Your goal:
From the records that follow, copy every line that contains the word "theoremstyle".

[[ Data under study open ]]

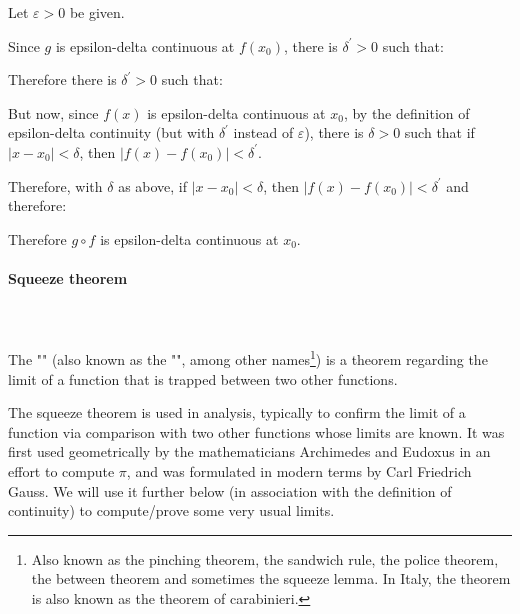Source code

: \begin{enumerate}
	Let $\varepsilon>0$ be given.
	
	Since $g$ is epsilon-delta continuous at $f\left(x_0\right)$, there is $\delta^{\prime}>0$ such that:
	
	Therefore there is $\delta^{\prime}>0$ such that:
	
	But now, since $f(x)$ is epsilon-delta  continuous at $x_0$, by the definition of epsilon-delta continuity (but with $\delta^{\prime}$ instead of $\varepsilon$), there is $\delta>0$ such that if $\left|x-x_0\right|<\delta$, then $\left|f(x)-f\left(x_0\right)\right|<\delta^{\prime}$.

	Therefore, with $\delta$ as above, if $\left|x-x_0\right|<\delta$, then $\left|f(x)-f\left(x_0\right)\right|<\delta^{\prime}$ and therefore:
	
	Therefore $g \circ f$ is epsilon-delta continuous at $x_0$.

	\end{enumerate}

	\paragraph{Squeeze theorem}\label{Squeeze theorem}\mbox{}\\\\
	The "" (also known as the "", among other names\footnote{Also known as the pinching theorem, the sandwich rule, the police theorem, the between theorem and sometimes the squeeze lemma. In Italy, the theorem is also known as the theorem of carabinieri.}) is a theorem regarding the limit of a function that is trapped between two other functions.

	The squeeze theorem is used in analysis, typically to confirm the limit of a function via comparison with two other functions whose limits are known. It was first used geometrically by the mathematicians Archimedes and Eudoxus in an effort to compute $\pi$, and was formulated in modern terms by Carl Friedrich Gauss. We will use it further below (in association with the definition of continuity) to compute/prove some very usual limits.
	
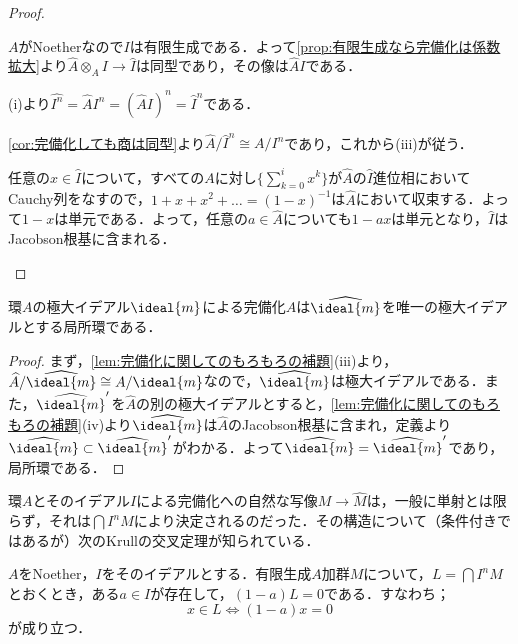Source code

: \begin{proof}
	\begin{sakura}
		\item $A$がNoetherなので$I$は有限生成である．よって\ref{prop:有限生成なら完備化は係数拡大}より$\widehat{A}\otimes_A I\to\widehat{I}$は同型であり，その像は$\widehat{A}I$である．
		
		\item (i)より$\widehat{I^n}=\widehat{A}I^n=(\widehat{A}I)^n=\widehat{I}^n$である．
		
		\item \ref{cor:完備化しても商は同型}より$\widehat{A}/\widehat{I}^n\cong A/I^n$であり，これから(iii)が従う．
		
		\item 任意の$x\in\widehat{I}$について，すべての$A$に対し$\{\sum_{k=0}^i x^k\}$が$\widehat{A}$の$\widehat{I}$進位相においてCauchy列をなすので，$1+x+x^2+\dots=(1-x)^{-1}$は$\widehat{A}$において収束する．よって$1-x$は単元である．よって，任意の$a\in\widehat{A}$についても$1-ax$は単元となり，$\widehat{I}$はJacobson根基に含まれる．
	\end{sakura}
\end{proof}

\begin{prop}
	環$A$の極大イデアル$\ideal{m}$による完備化$\widehat{A}$は$\widehat{\ideal{m}}$を唯一の極大イデアルとする局所環である．
\end{prop}

\begin{proof}
	まず，\ref{lem:完備化に関してのもろもろの補題}(iii)より，$\widehat{A}/\widehat{\ideal{m}}\cong A/\ideal{m}$なので，$\widehat{\ideal{m}}$は極大イデアルである．また，$\widehat{\ideal{m}}'$を$\widehat{A}$の別の極大イデアルとすると，\ref{lem:完備化に関してのもろもろの補題}(iv)より$\widehat{\ideal{m}}$は$\widehat{A}$のJacobson根基に含まれ，定義より$\widehat{\ideal{m}}\subset\widehat{\ideal{m}}'$がわかる．よって$\widehat{\ideal{m}}=\widehat{\ideal{m}}'$であり，局所環である．
\end{proof}

環$A$とそのイデアル$I$による完備化への自然な写像$M\to\widehat{M}$は，一般に単射とは限らず，それは$\bigcap I^nM$により決定されるのだった．その構造について（条件付きではあるが）次のKrullの交叉定理が知られている．

\begin{thm}[Krullの交叉定理]
	$A$をNoether，$I$をそのイデアルとする．有限生成$A$加群$M$について，$L=\bigcap I^nM$とおくとき，ある$a\in I$が存在して，$(1-a)L=0$である．すなわち；
	\[x\in L\Longleftrightarrow (1-a)x=0\]
	が成り立つ．
\end{thm}

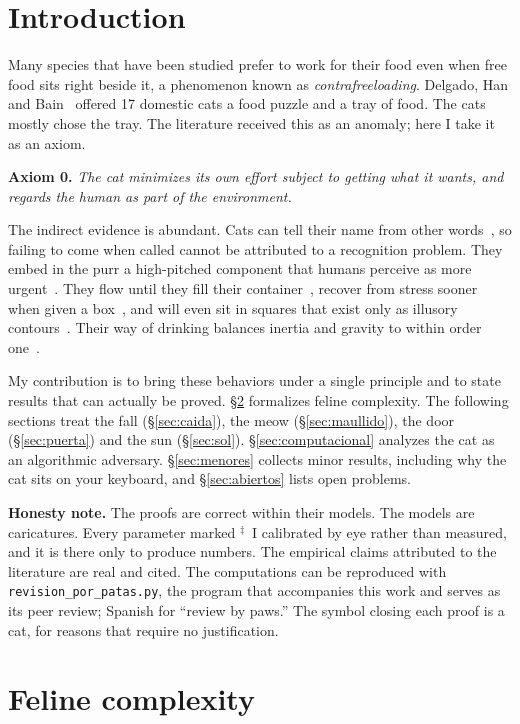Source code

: \documentclass[11pt,a4paper]{article}
\theoremstyle{plain}
\theoremstyle{definition}
\theoremstyle{remark}
\numberwithin{equation}{section}
\newcommand{\calib}{{\ensuremath{^{\ddagger}}}}
\begin{document}
\section{Introduction}

Many species that have been studied prefer to work for their food even when free food sits right beside it, a phenomenon known as \emph{contrafreeloading}. Delgado, Han and Bain~\cite{delgado} offered 17 domestic cats a food puzzle and a tray of food. The cats mostly chose the tray. The literature received this as an anomaly; here I take it as an axiom.

\medskip
\noindent\textbf{Axiom 0.} \emph{The cat minimizes its own effort subject to getting what it wants, and regards the human as part of the environment.}

\medskip
The indirect evidence is abundant. Cats can tell their name from other words~\cite{saito}, so failing to come when called cannot be attributed to a recognition problem. They embed in the purr a high-pitched component that humans perceive as more urgent~\cite{mccomb}. They flow until they fill their container~\cite{fardin}, recover from stress sooner when given a box~\cite{vinke}, and will even sit in squares that exist only as illusory contours~\cite{smith}. Their way of drinking balances inertia and gravity to within order one~\cite{reis}.

My contribution is to bring these behaviors under a single principle and to state results that can actually be proved. \S\ref{sec:complejidad} formalizes feline complexity. The following sections treat the fall (\S\ref{sec:caida}), the meow (\S\ref{sec:maullido}), the door (\S\ref{sec:puerta}) and the sun (\S\ref{sec:sol}). \S\ref{sec:computacional} analyzes the cat as an algorithmic adversary. \S\ref{sec:menores} collects minor results, including why the cat sits on your keyboard, and \S\ref{sec:abiertos} lists open problems.

\medskip
\noindent\textbf{Honesty note.} The proofs are correct within their models. The models are caricatures. Every parameter marked \calib\ I calibrated by eye rather than measured, and it is there only to produce numbers. The empirical claims attributed to the literature are real and cited. The computations can be reproduced with \texttt{revision\_por\_patas.py}, the program that accompanies this work and serves as its peer review; Spanish for ``review by paws.'' The symbol closing each proof is a cat, for reasons that require no justification.

\section{Feline complexity}\label{sec:complejidad}
\end{document}
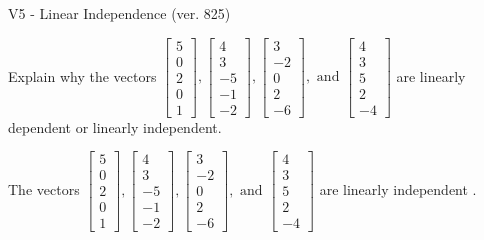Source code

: \begin{exercise}
  \begin{exerciseTitle}V5 - Linear Independence (ver. 825)\end{exerciseTitle}
  \begin{exerciseStatement}
    Explain why the vectors \(\left[\begin{array}{r}
5 \\
0 \\
2 \\
0 \\
1
\end{array}\right] , \left[\begin{array}{r}
4 \\
3 \\
-5 \\
-1 \\
-2
\end{array}\right] , \left[\begin{array}{r}
3 \\
-2 \\
0 \\
2 \\
-6
\end{array}\right] , \text{ and } \left[\begin{array}{r}
4 \\
3 \\
5 \\
2 \\
-4
\end{array}\right]\) are linearly dependent or linearly independent.	


  \end{exerciseStatement}
  \begin{exerciseAnswer}
   The vectors \(\left[\begin{array}{r}
5 \\
0 \\
2 \\
0 \\
1
\end{array}\right] , \left[\begin{array}{r}
4 \\
3 \\
-5 \\
-1 \\
-2
\end{array}\right] , \left[\begin{array}{r}
3 \\
-2 \\
0 \\
2 \\
-6
\end{array}\right] , \text{ and } \left[\begin{array}{r}
4 \\
3 \\
5 \\
2 \\
-4
\end{array}\right]\) are 
  	 linearly independent  .
  


  \end{exerciseAnswer}
\end{exercise}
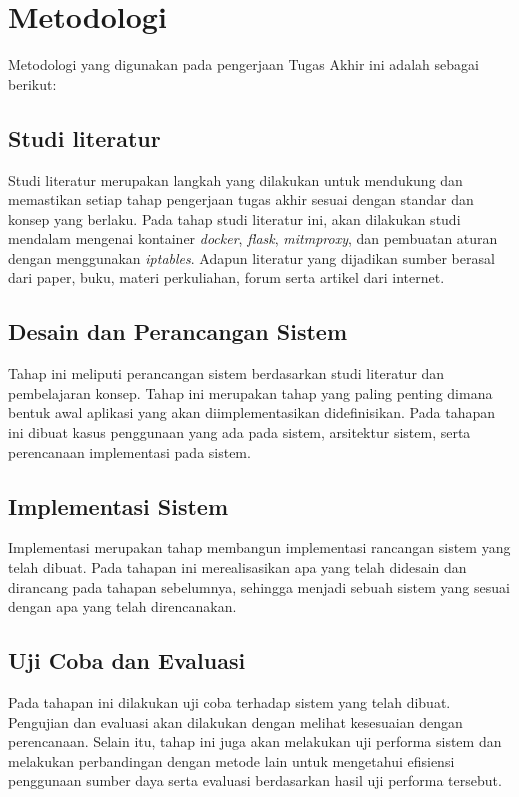      \section{Metodologi}
     Metodologi yang digunakan pada pengerjaan Tugas Akhir ini
adalah sebagai berikut:
     \subsection{Studi literatur}
     Studi literatur merupakan langkah yang dilakukan untuk mendukung dan memastikan setiap tahap pengerjaan tugas akhir sesuai dengan standar dan konsep yang berlaku. Pada tahap studi literatur ini, akan dilakukan studi mendalam mengenai kontainer \textit{docker}, \textit{flask}, \textit{mitmproxy}, dan pembuatan aturan dengan menggunakan \textit{iptables}. Adapun literatur yang dijadikan sumber berasal dari paper, buku, materi perkuliahan, forum serta artikel dari internet.

\subsection{Desain dan Perancangan Sistem}
Tahap ini meliputi perancangan sistem berdasarkan studi literatur dan pembelajaran konsep. Tahap ini merupakan tahap yang paling penting dimana bentuk awal aplikasi yang akan diimplementasikan didefinisikan. Pada tahapan ini dibuat kasus penggunaan yang ada pada sistem, arsitektur sistem, serta perencanaan implementasi pada sistem.
\subsection{Implementasi Sistem}
Implementasi merupakan tahap membangun implementasi rancangan sistem yang telah dibuat. Pada tahapan ini merealisasikan apa yang telah didesain dan dirancang pada tahapan sebelumnya, sehingga menjadi sebuah sistem yang sesuai dengan apa yang telah direncanakan.
\subsection{Uji Coba dan Evaluasi}
Pada tahapan ini dilakukan uji coba terhadap sistem yang telah dibuat. Pengujian dan evaluasi akan dilakukan dengan melihat kesesuaian dengan perencanaan. Selain itu, tahap ini juga akan melakukan uji performa sistem dan melakukan perbandingan dengan metode lain untuk mengetahui efisiensi penggunaan sumber daya serta evaluasi berdasarkan hasil uji performa tersebut.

[[ Data under study closed ]]

Result of the task:
\theoremstyle{plain}
\theoremstyle{definition}
\theoremstyle{remark}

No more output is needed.